--- The data ---

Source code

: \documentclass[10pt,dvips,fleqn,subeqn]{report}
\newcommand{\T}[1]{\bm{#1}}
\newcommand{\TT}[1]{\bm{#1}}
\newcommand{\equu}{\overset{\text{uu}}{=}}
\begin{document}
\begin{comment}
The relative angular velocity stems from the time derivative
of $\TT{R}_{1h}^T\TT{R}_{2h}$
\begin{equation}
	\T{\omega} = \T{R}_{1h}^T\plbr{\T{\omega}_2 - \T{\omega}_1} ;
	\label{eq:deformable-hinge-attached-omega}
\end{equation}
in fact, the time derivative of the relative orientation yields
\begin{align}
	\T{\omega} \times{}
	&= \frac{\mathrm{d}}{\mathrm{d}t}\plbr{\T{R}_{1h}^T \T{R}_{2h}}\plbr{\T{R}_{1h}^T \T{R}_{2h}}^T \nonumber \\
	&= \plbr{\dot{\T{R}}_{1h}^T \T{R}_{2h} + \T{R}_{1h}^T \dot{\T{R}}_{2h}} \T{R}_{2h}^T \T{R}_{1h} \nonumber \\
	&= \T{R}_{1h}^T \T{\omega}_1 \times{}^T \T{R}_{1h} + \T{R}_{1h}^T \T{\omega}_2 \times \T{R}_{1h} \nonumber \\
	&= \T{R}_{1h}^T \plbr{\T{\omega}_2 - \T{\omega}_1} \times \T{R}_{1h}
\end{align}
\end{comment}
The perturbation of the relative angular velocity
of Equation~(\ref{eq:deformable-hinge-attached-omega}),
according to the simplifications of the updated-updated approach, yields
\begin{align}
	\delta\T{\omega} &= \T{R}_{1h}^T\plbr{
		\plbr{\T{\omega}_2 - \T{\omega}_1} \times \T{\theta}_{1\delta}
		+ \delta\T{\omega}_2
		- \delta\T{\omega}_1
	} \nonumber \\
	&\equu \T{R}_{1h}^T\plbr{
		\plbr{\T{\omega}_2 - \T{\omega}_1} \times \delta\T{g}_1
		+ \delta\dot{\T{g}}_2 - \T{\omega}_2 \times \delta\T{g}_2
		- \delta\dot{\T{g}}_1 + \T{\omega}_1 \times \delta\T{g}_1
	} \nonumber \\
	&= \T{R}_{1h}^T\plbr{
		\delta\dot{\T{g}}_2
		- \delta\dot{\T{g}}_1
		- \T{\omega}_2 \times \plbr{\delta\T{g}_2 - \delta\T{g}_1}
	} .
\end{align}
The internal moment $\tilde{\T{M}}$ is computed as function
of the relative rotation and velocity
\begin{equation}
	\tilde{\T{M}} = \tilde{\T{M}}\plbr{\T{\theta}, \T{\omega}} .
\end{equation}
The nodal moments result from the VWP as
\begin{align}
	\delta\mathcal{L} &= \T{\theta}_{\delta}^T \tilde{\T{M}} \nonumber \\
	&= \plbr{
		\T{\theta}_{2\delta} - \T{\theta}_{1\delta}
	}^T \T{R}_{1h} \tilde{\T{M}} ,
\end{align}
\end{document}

---

▸ **The task**
Which lines above hold the string "equu"? Copy every one of them.

▸ **Solution for this task**
\newcommand{\equu}{\overset{\text{uu}}{=}}
	&\equu \T{R}_{1h}^T\plbr{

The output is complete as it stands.